Мы пролезли под канаты, вышли на ринг и начали кружить по нему, изредка постукивая друг друга. Макагон лениво отмахивался, пугал меня, тыкал ладонью то в грудь, то в челюсть, как бы молча подсказывая: вот, мол, ты в этом месте открыт, прикройся. Я тоже попытался так же баловаться, но мои перчатки все время натыкались на его локти, на перчатки. Я начинал злиться. Мне не хотелось, но я чувствовал, что «завожусь», и не мог подавить это в себе.
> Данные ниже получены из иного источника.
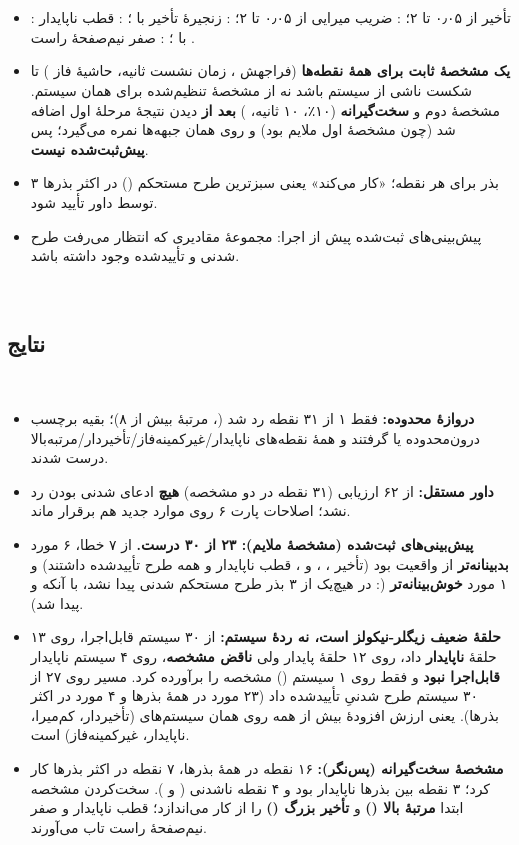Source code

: ‫\documentclass[a4paper,12pt]{article}
\begin{document}
‫\begin{itemize}
‫\item {}: تأخیر \lr{$\theta/\tau$} از ۰٫۰۵ تا ۲؛ : ضریب میرایی \lr{$\zeta$} از ۰٫۰۵ تا ۲؛ : زنجیرهٔ تأخیر  با ؛ : قطب ناپایدار  با ؛ : صفر نیم‌صفحهٔ راست .
‫\item \textbf{یک مشخصهٔ ثابت برای همهٔ نقطه‌ها} (فراجهش ، زمان نشست  ثانیه، حاشیهٔ فاز ) تا شکست ناشی از سیستم باشد نه از مشخصهٔ تنظیم‌شده برای همان سیستم. مشخصهٔ دوم و \textbf{سخت‌گیرانه} (۱۰٪، ۱۰ ثانیه، ) \textbf{بعد از} دیدن نتیجهٔ مرحلهٔ اول اضافه شد (چون مشخصهٔ اول ملایم بود) و روی همان جبهه‌ها نمره می‌گیرد؛ پس \textbf{پیش‌ثبت‌شده نیست}.
‫\item ۳ بذر  برای هر نقطه؛ «کار می‌کند» یعنی سبزترین طرح مستحکم () در اکثر بذرها توسط داور تأیید شود.
‫\item پیش‌بینی‌های ثبت‌شده پیش از اجرا: مجموعهٔ مقادیری که انتظار می‌رفت طرح  شدنی و تأییدشده وجود داشته باشد.
‫\end{itemize}
‫
‫\subsection{نتایج}
‫\begin{itemize}
‫\item \textbf{دروازهٔ محدوده:} فقط ۱ از ۳۱ نقطه رد شد (، مرتبهٔ بیش از ۸)؛ بقیه برچسب درون‌محدوده یا  گرفتند و همهٔ نقطه‌های ناپایدار/غیرکمینه‌فاز/تأخیردار/مرتبه‌بالا درست  شدند.
‫\item \textbf{داور مستقل:} از ۶۲ ارزیابی (۳۱ نقطه در دو مشخصه) \textbf{هیچ} ادعای شدنی بودن رد نشد؛ اصلاحات پارت ۶ روی موارد جدید هم برقرار ماند.
‫\item \textbf{پیش‌بینی‌های ثبت‌شده (مشخصهٔ ملایم): ۲۳ از ۳۰ درست.} از ۷ خطا، ۶ مورد \textbf{بدبینانه‌تر} از واقعیت بود (تأخیر ، ،  و ، قطب ناپایدار  و  همه طرح تأییدشده داشتند) و ۱ مورد \textbf{خوش‌بینانه‌تر} (: در هیچ‌یک از ۳ بذر طرح مستحکم شدنی پیدا نشد، با آنکه  و  پیدا شد).
‫\item \textbf{حلقهٔ ضعیف زیگلر-نیکولز است، نه ردهٔ سیستم:} از ۳۰ سیستم قابل‌اجرا،  روی ۱۳ حلقهٔ \textbf{ناپایدار} داد، روی ۱۲ حلقهٔ پایدار ولی \textbf{ناقض مشخصه}، روی ۴ سیستم ناپایدار \textbf{قابل‌اجرا نبود} و فقط روی ۱ سیستم () مشخصه را برآورده کرد. مسیر  روی ۲۷ از ۳۰ سیستم طرح شدنیِ تأییدشده داد (۲۳ مورد در همهٔ بذرها و ۴ مورد در اکثر بذرها). یعنی ارزش افزودهٔ  بیش از همه روی همان سیستم‌های  (تأخیردار، کم‌میرا، ناپایدار، غیرکمینه‌فاز) است.
‫\item \textbf{مشخصهٔ سخت‌گیرانه (پس‌نگر):} ۱۶ نقطه در همهٔ بذرها، ۷ نقطه در اکثر بذرها کار کرد؛ ۳ نقطه بین بذرها ناپایدار بود و ۴ نقطه ناشدنی ( و ). سخت‌کردن مشخصه ابتدا \textbf{مرتبهٔ بالا ()} و \textbf{تأخیر بزرگ ()} را از کار می‌اندازد؛ قطب ناپایدار و صفر نیم‌صفحهٔ راست  تاب می‌آورند.
‫\end{itemize}
\end{document}
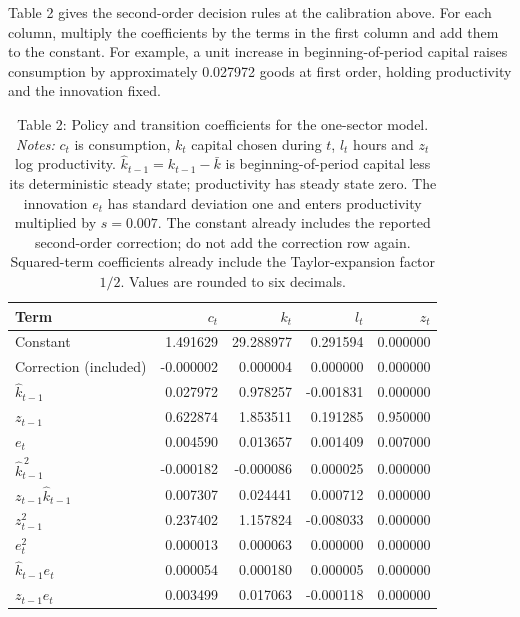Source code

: \documentclass[12pt]{article}
\begin{document}
Table 2 gives the second-order decision rules at the calibration above. For each column, multiply the coefficients by the terms in the first column and add them to the constant. For example, a unit increase in beginning-of-period capital raises consumption by approximately 0.027972 goods at first order, holding productivity and the innovation fixed.

\begin{table}[!htbp]
\centering
\small
\begin{tabular}{lrrrr}
\hline
Term & $c_t$ & $k_t$ & $l_t$ & $z_t$ \\
\hline
Constant & 1.491629 & 29.288977 & 0.291594 & 0.000000 \\
Correction (included) & -0.000002 & 0.000004 & 0.000000 & 0.000000 \\
$\widehat k_{t-1}$ & 0.027972 & 0.978257 & -0.001831 & 0.000000 \\
$z_{t-1}$ & 0.622874 & 1.853511 & 0.191285 & 0.950000 \\
$e_t$ & 0.004590 & 0.013657 & 0.001409 & 0.007000 \\
$\widehat k_{t-1}^{\,2}$ & -0.000182 & -0.000086 & 0.000025 & 0.000000 \\
$z_{t-1}\widehat k_{t-1}$ & 0.007307 & 0.024441 & 0.000712 & 0.000000 \\
$z_{t-1}^{2}$ & 0.237402 & 1.157824 & -0.008033 & 0.000000 \\
$e_t^2$ & 0.000013 & 0.000063 & 0.000000 & 0.000000 \\
$\widehat k_{t-1}e_t$ & 0.000054 & 0.000180 & 0.000005 & 0.000000 \\
$z_{t-1}e_t$ & 0.003499 & 0.017063 & -0.000118 & 0.000000 \\
\hline
\end{tabular}
\captionsetup{labelformat=empty}
\caption{Table 2: Policy and transition coefficients for the one-sector model.\\ \footnotesize\textit{Notes:} $c_t$ is consumption, $k_t$ capital chosen during $t$, $l_t$ hours and $z_t$ log productivity. $\widehat k_{t-1}=k_{t-1}-\bar k$ is beginning-of-period capital less its deterministic steady state; productivity has steady state zero. The innovation $e_t$ has standard deviation one and enters productivity multiplied by $s=0.007$. The constant already includes the reported second-order correction; do not add the correction row again. Squared-term coefficients already include the Taylor-expansion factor $1/2$. Values are rounded to six decimals.}
\end{table}
\end{document}
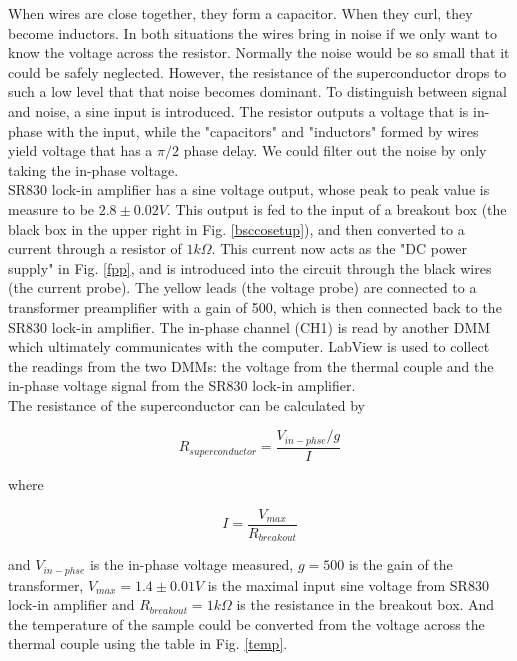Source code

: \documentclass[prb,preprint]{revtex4-1}
\begin{document}
When wires are close together, they form a capacitor. When they curl, they become inductors. In both situations the wires bring in noise if we only want to know the voltage across the resistor. Normally the noise would be so small that it could be safely neglected. However, the resistance of the superconductor drops to such a low level that that noise becomes dominant. To distinguish between signal and noise, a sine input is introduced. The resistor outputs a voltage that is in-phase with the input, while the "capacitors" and "inductors" formed by wires yield voltage that has a $\pi/2$ phase delay. We could filter out the noise by only taking the in-phase voltage. \\

SR830 lock-in amplifier has a sine voltage output, whose peak to peak value is measure to be $2.8 \pm 0.02 V$. This output is fed to the input of a breakout box (the black box in the upper right in Fig. \ref{bsccosetup}), and then converted to a current through a resistor of $1k\Omega$. This current now acts as the "DC power supply" in Fig. \ref{fpp}, and is introduced into the circuit through the black wires (the current probe). The yellow leads (the voltage probe) are connected to a transformer preamplifier with a gain of 500, which is then connected back to the SR830 lock-in amplifier. The in-phase channel (CH1) is read by another DMM which ultimately communicates with the computer. LabView is used to collect the readings from the two DMMs: the voltage from the thermal couple and the in-phase voltage signal from the SR830 lock-in amplifier. \\

The resistance of the superconductor can be calculated by

\begin{equation}
R_{superconductor} = \frac{V_{in-phse}/g}{I}
\label{rofs}
\end{equation}

where

\begin{equation}
I=\frac{V_{max}}{R_{breakout}}
\label{current}
\end{equation}

and $V_{in-phse}$ is the in-phase voltage measured, $g=500$ is the gain of the transformer, $V_{max}=1.4\pm0.01V$ is the maximal input sine voltage from SR830 lock-in amplifier and $R_{breakout}=1k\Omega$ is the resistance in the breakout box. And the temperature of the sample could be converted from the voltage across the thermal couple using the table in Fig. \ref{temp}.\\
\end{document}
И поэтому все сильнее и сильнее раздражался.
И все-таки я улучил момент, когда Макагон чуть раскрылся, и ударил…
В то же мгновение мне будто торцом бревна двинули в лоб, зашумело в ушах, во рту стало приторно сладко.
— Ничего, — улыбнувшись, кивнул я Макагону и молча прошептал себе: «Ничего, ничего».
И ринулся на Макагона. И даже не заметил, как Макагон ткнул мне перчаткой под левый глаз, гулко чвакнуло, будто на пол упало сырое яичко, голову мою рывком отбросило назад.
— Стоп! — закричал тренер. — Стоп, стоп! Хватит! Макагон, я просил не увлекаться!
— Извини, — сказал мне Макагон и перчаткой дружески похлопал по спине.
Торопливо умывшись и одевшись, я вышел на улицу. Мне почему-то было очень весело. Что-то невысказанное, будоражащее, переполняя, бурлило во мне. Я пошел к морю. Перепрыгивая через испачканные нефтью, скользкие, будто тюлени, камни, сбежал к воде. Умыл лицо. Вода была ледяной, и у нее был запах тающего снега. Она была такой холодной, полярной, что ломило руки. Потом я взбежал на сопку и стал у самого края обрыва. По морю, по его свинцово-серой поверхности, таща за кормой белые буруны, двигались три торпедных катера. Шли быстро, но звука не было слышно. И только когда катера ушли далеко в сторону, до меня докатился рев моторов.
Первой из знакомых, кто увидел меня в новом качестве, была Вера. Мы повстречались возле гостиницы. Вера остановилась, всмотрелась в мое лицо, языком перекинула папиросу из одного уголка рта в другой, пожевала ее и спросила строго:
— Кто это тебя?
— Что? — будто не поняв вопроса, сказал я, глянув на нее своим единственным, как у Полифема, оком.
— Подрался?
— Нет.
— Упал?
— Нет.
— А что же?
— Долго рассказывать, — как можно непринужденнее ответил я.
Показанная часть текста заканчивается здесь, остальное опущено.